Anthropic's run-rate revenue hits $47 billion, five times what it was in December
Simon Willison ran the numbers on Anthropic's revenue trajectory, prompted by Thursday's Series H announcement. The disclosed run-rate sat at about $9 billion on the last day of 2025, hit $14 billion in mid-February, reached $30 billion at the start of April, and was reported at $47 billion as of May 7. That is roughly five times the revenue base in four months, on the same product line.
The Axios writer Jim VandeHei, quoted in the post, claims he can find no company in any industry that has scaled organic revenue this quickly at this scale. Willison defends the figures with the obvious point that misrepresenting them to investors during a $65 billion funding round at a $965 billion post-money valuation would be securities fraud.
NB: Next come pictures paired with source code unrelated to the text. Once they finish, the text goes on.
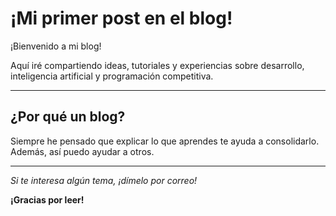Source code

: # ¡Mi primer post en el blog!

¡Bienvenido a mi blog!

Aquí iré compartiendo ideas, tutoriales y experiencias sobre desarrollo, inteligencia artificial y programación competitiva.

---

## ¿Por qué un blog?

Siempre he pensado que explicar lo que aprendes te ayuda a consolidarlo. Además, así puedo ayudar a otros.

---

_Si te interesa algún tema, ¡dímelo por correo!_

**¡Gracias por leer!**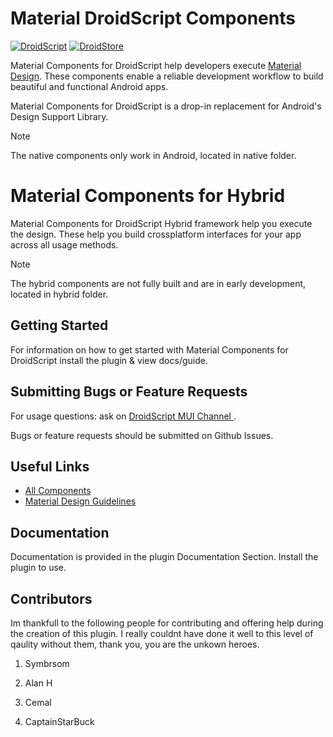 

# Material DroidScript Components

[![DroidScript](https://img.shields.io/badge/%E2%9D%A4-DroidScript-brightgreen?style=for-the-badge&labelColor=32c974&color=41db84&logoColor=violet)](http://droidscript.org)
[![DroidStore](https://img.shields.io/badge/DroidStore-Download%20Plugin-brightgreen?style=for-the-badge&labelColor=2196F3&color=217cf4)](https://ds.justplayer.de/uploads/material-design)


Material Components for DroidScript  help developers execute
[Material Design](https://www.material.io). These components
enable a reliable development workflow to build beautiful and functional Android apps.

Material Components for DroidScript is a drop-in replacement for Android's
Design Support Library.

> [!NOTE]
> The native components only work in Android, located in native folder.


# Material Components for Hybrid

Material Components for DroidScript Hybrid framework help
you execute the design. These help you build crossplatform interfaces for your app
across all usage methods.

> [!NOTE]
> The hybrid components are not fully built and are in early development, located in hybrid folder.


## Getting Started

For information on how to get started with Material Components for DroidScript
install the plugin & view docs/guide.

## Submitting Bugs or Feature Requests

For usage questions: ask on
[DroidScript MUI Channel ](https://discord.com/channels/985908716060684388/985937795111583804).

Bugs or feature requests should be submitted on Github Issues.

## Useful Links
- [All Components](https://m3.material.io/components)
- [Material Design Guidelines](https://material.google.com)

## Documentation

Documentation is provided in the plugin Documentation Section.
Install the plugin to use.

## Contributors

Im thankfull to the following people for contributing and offering help during the creation of this plugin.
I really couldnt have done it well to this level of qaulity without them, thank you, you are the unkown heroes.

1. Symbrsom 

2. Alan H 

4. Cemal

5. CaptainStarBuck 
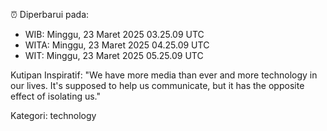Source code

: ⏰ Diperbarui pada:
- WIB: Minggu, 23 Maret 2025 03.25.09 UTC
- WITA: Minggu, 23 Maret 2025 04.25.09 UTC
- WIT: Minggu, 23 Maret 2025 05.25.09 UTC

Kutipan Inspiratif:
"We have more media than ever and more technology in our lives. It's supposed to help us communicate, but it has the opposite effect of isolating us."


Kategori: technology

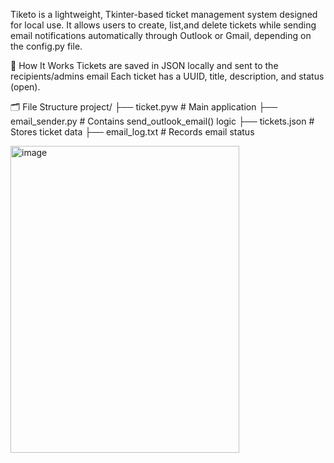 Tiketo is a lightweight, Tkinter-based ticket management system designed for local use. It allows users to create, list,and delete tickets while sending
email notifications automatically through Outlook or Gmail, depending on the config.py file. 

🔧 How It Works
Tickets are saved in JSON locally and sent to the recipients/admins email
Each ticket has a UUID, title, description, and status (open).

🗂️ File Structure
project/
├── ticket.pyw         # Main application
├── email_sender.py    # Contains send_outlook_email() logic
├── tickets.json       # Stores ticket data
├── email_log.txt      # Records email status



<img width="366" height="491" alt="image" src="https://github.com/user-attachments/assets/4199638c-7f50-4dae-b5e5-0f1b5ed11892" />


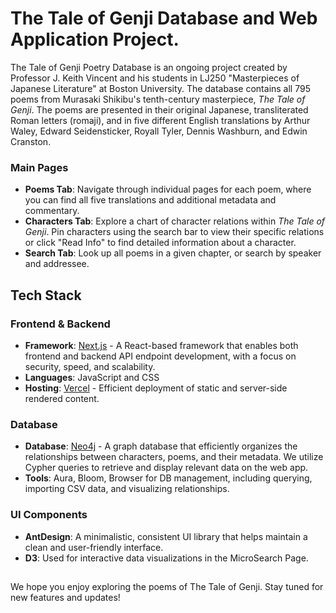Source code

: # The Tale of Genji Database and Web Application Project.

The Tale of Genji Poetry Database is an ongoing project created by Professor J. Keith Vincent and his students in LJ250 "Masterpieces of Japanese Literature" at Boston University. The database contains all 795 poems from Murasaki Shikibu's tenth-century masterpiece, _The Tale of Genji_. The poems are presented in their original Japanese, transliterated Roman letters (romaji), and in five different English translations by Arthur Waley, Edward Seidensticker, Royall Tyler, Dennis Washburn, and Edwin Cranston.


### Main Pages

- **Poems Tab**: Navigate through individual pages for each poem, where you can find all five translations and additional metadata and commentary.
- **Characters Tab**: Explore a chart of character relations within _The Tale of Genji_. Pin characters using the search bar to view their specific relations or click "Read Info" to find detailed information about a character.
- **Search Tab**: Look up all poems in a given chapter, or search by speaker and addressee.


## Tech Stack

### Frontend & Backend

- **Framework**: [Next.js](https://nextjs.org/) - A React-based framework that enables both frontend and backend API endpoint development, with a focus on security, speed, and scalability.
- **Languages**: JavaScript and CSS
- **Hosting**: [Vercel](https://vercel.com/) - Efficient deployment of static and server-side rendered content.

### Database

- **Database**: [Neo4j](https://neo4j.com/) - A graph database that efficiently organizes the relationships between characters, poems, and their metadata. We utilize Cypher queries to retrieve and display relevant data on the web app.
- **Tools**: Aura, Bloom, Browser for DB management, including querying, importing CSV data, and visualizing relationships.

### UI Components

- **AntDesign**: A minimalistic, consistent UI library that helps maintain a clean and user-friendly interface.
- **D3**: Used for interactive data visualizations in the MicroSearch Page.

##
We hope you enjoy exploring the poems of The Tale of Genji. Stay tuned for new features and updates!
He also flags an Axios anecdote about a single enterprise customer spending $500 million a month on Claude licenses with no usage caps, which suggests some of that revenue is concentrated in a few accounts.
Run-rate is an annualized projection from a recent month, so the curve will look less dramatic if growth slows. The data point worth holding from this is the gap between Anthropic's public revenue story and the version of the AI business that assumes labs are mostly burning cash on training runs.
Why it matters
If you negotiate API pricing or build on Claude, how dependent Anthropic still is on a few very large customers actually matters. A $500M-per-month account can renegotiate, leave, or get poached, and run-rate driven by a handful of contracts behaves very differently from a wide subscription base. Watch later disclosures for revenue concentration before treating the trajectory as settled.